UK first for Leicester: ground-breaking software lets surgeon see real-time 3D map of heart
Innovative software that allows a surgeon to view inside a patient’s heart in real time while applying treatment has been used for the first time in the UK in operations at Glenfield Hospital, Leicester.
University of Leicester Professor and Leicester’s Hospitals Cardiologist Andre Ng used the new technique in operations on two patients suffering from atrial fibrillation (AF). The commonest form of hearth rhythm disturbance in the UK, AF currently affects more than 1.5 million people. It is characterised by fast, irregular beats of the heart’s upper chambers, and can lead to stroke and heart failure.
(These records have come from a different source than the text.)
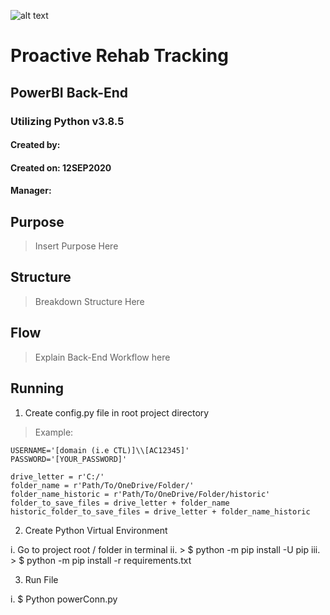 ![alt text](https://ibb.co/x8nWYgr "Lumen")
# Proactive Rehab Tracking
## PowerBI Back-End
### Utilizing Python v3.8.5


#### Created by: 
#### Created on: 12SEP2020
#### Manager: 


## Purpose

> Insert Purpose Here

## Structure

> Breakdown Structure Here

## Flow

> Explain Back-End Workflow here

## Running

1. Create config.py file in root project directory

> Example:

    USERNAME='[domain (i.e CTL)]\\[AC12345]' 
    PASSWORD='[YOUR_PASSWORD]'

    drive_letter = r'C:/' 
    folder_name = r'Path/To/OneDrive/Folder/'
    folder_name_historic = r'Path/To/OneDrive/Folder/historic'
    folder_to_save_files = drive_letter + folder_name
    historic_folder_to_save_files = drive_letter + folder_name_historic

2. Create Python Virtual Environment

i. Go to project root / folder in terminal
ii. > $ python -m pip install -U pip
iii. > $ python -m pip install -r requirements.txt

3. Run File

i. $ Python powerConn.py
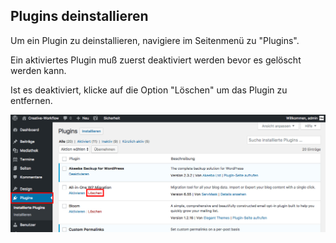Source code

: ## Plugins deinstallieren

Um ein Plugin zu deinstallieren, navigiere im Seitenmenü zu "Plugins".

Ein aktiviertes Plugin muß zuerst deaktiviert werden bevor es gelöscht werden kann.

Ist es deaktiviert, klicke auf die Option "Löschen" um das Plugin zu entfernen.

![image](./assets/delete.jpg)
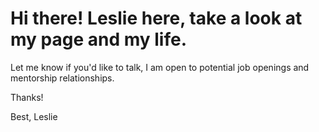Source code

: # Hi there! Leslie here, take a look at my page and my life. 

Let me know if you'd like to talk, I am open to potential job openings and mentorship relationships. 

Thanks! 

Best, 
Leslie 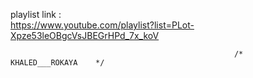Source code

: playlist link :  
https://www.youtube.com/playlist?list=PLot-Xpze53leOBgcVsJBEGrHPd_7x_koV

                                                      /*    KHALED___ROKAYA    */
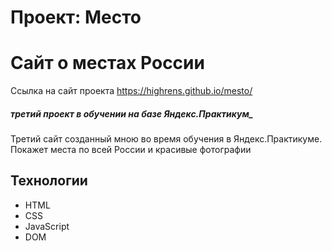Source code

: # Проект: Место


# Сайт о местах России
Ссылка на сайт проекта https://highrens.github.io/mesto/

##### третий проект в обучении на базе Яндекс.Практикум_
Третий сайт созданный мною во время обучения в Яндекс.Практикуме.
Покажет места по всей России и красивые фотографии
## Технологии
- HTML
- CSS
- JavaScript
- DOM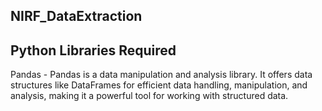 ## NIRF_DataExtraction

## Python Libraries Required

Pandas - Pandas is a data manipulation and analysis library. It offers data structures like DataFrames for efficient data handling, manipulation, and analysis, making it a powerful tool for working with structured data.
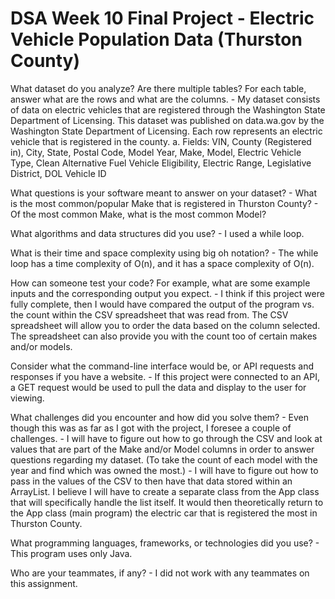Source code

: # DSA Week 10 Final Project - Electric Vehicle Population Data (Thurston County)
What dataset do you analyze? Are there multiple tables? For each table, answer what are the rows and what are the columns.
    - My dataset consists of data on electric vehicles that are registered through the Washington State Department of Licensing. This dataset was published on data.wa.gov by the Washington State Department of Licensing. Each row represents an electric vehicle that is registered in the county. 
        a. Fields: VIN, County (Registered in), City, State, Postal Code, Model Year, Make, Model, Electric Vehicle Type, Clean Alternative Fuel Vehicle Eligibility, Electric Range, Legislative District, DOL Vehicle ID

What questions is your software meant to answer on your dataset?
    - What is the most common/popular Make that is registered in Thurston County? 
    - Of the most common Make, what is the most common Model? 

What algorithms and data structures did you use?
    - I used a while loop. 

What is their time and space complexity using big oh notation?
    - The while loop has a time complexity of O(n), and it has a space complexity of O(n). 

How can someone test your code? For example, what are some example inputs and the corresponding output you expect.
    - I think if this project were fully complete, then I would have compared the output of the program vs. the count within the CSV spreadsheet that was read from. The CSV spreadsheet will allow you to order the data based on the column selected. The spreadsheet can also provide you with the count too of certain makes and/or models. 

Consider what the command-line interface would be, or API requests and responses if you have a website.
    - If this project were connected to an API, a GET request would be used to pull the data and display to the user for viewing. 

What challenges did you encounter and how did you solve them?
    - Even though this was as far as I got with the project, I foresee a couple of challenges.
        - I will have to figure out how to go through the CSV and look at values that are part of the Make and/or Model columns in order to answer questions regarding my dataset. (To take the count of each model with the year and find which was owned the most.)
        - I will have to figure out how to pass in the values of the CSV to then have that data stored within an ArrayList. I believe I will have to create a separate class from the App class that will specifically handle the list itself. It would then theoretically return to the App class (main program) the electric car that is registered the most in Thurston County. 

What programming languages, frameworks, or technologies did you use?
    - This program uses only Java. 

Who are your teammates, if any?
    - I did not work with any teammates on this assignment. 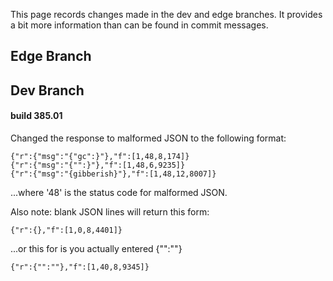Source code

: This page records changes made in the dev and edge branches. It provides a bit more information than can be found in commit messages.

## Edge Branch

## Dev Branch
#### build 385.01
Changed the response to malformed JSON to the following format:

    {"r":{"msg":"{"gc":}"},"f":[1,48,8,174]}
    {"r":{"msg":"{"":}"},"f":[1,48,6,9235]}
    {"r":{"msg":"{gibberish}"},"f":[1,48,12,8007]}

...where '48' is the status code for malformed JSON.

Also note: blank JSON lines will return this form:

    {"r":{},"f":[1,0,8,4401]}

...or this for is you actually entered {"":""}

    {"r":{"":""},"f":[1,40,8,9345]}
The standard treatment for AF is catheter ablation, in which a long, thin tube is inserted into the heart via the femoral vein. The tip of the catheter creates scars (lesions) in the heart muscle, using either heat or cold, which disrupt the erratic electrical signals causing the AF. Applying the lesions at exactly the right points takes tremendous skill.
On Thursday 8 August 2019 Professor Ng became the first cardiologist in the UK to use the KODEX - EPD™ cardiac mapping and navigation system in operations on two AF patients at Glenfield. This innovative software uses electromagnetic technology to create real-time three-dimensional, high definition (3D-HD) images of the patient’s heart. Using the new system, Professor Ng was able to apply lesions with unprecedented accuracy and precision, thereby increasing the operation’s effectiveness and reducing the risk of complications. Both operations were successful and the patients have now been discharged.
“Catheter ablation is an established treatment for AF but the results are variable,” said Professor Ng. “An Achilles heel of this therapy is that we do not have real-time information of how good the ablation lesions we deliver are, which is largely regarded as the Holy Grail of the procedure. The KODEX EPD mapping system uses a novel di-electric energy source which allows us to electrically image unique characteristics of the heart and other structures, like a high fidelity radar system, thereby providing unique advantages over other mapping systems currently used.
“We are very pleased to be able to have access to this new technology at an early stage and hope to consolidate this through further research work to explore and develop its potentials, which we hope will be translated to improved procedure outcomes.”
The KODEX EPD software is part of a new multicentre study, the Patient Specific Outcome Trial (PSOT). Glenfield Hospital are the UK’s lead for this multicentre international trial, supported by the Leicester National Institute for Health Research Biomedical Research Centre.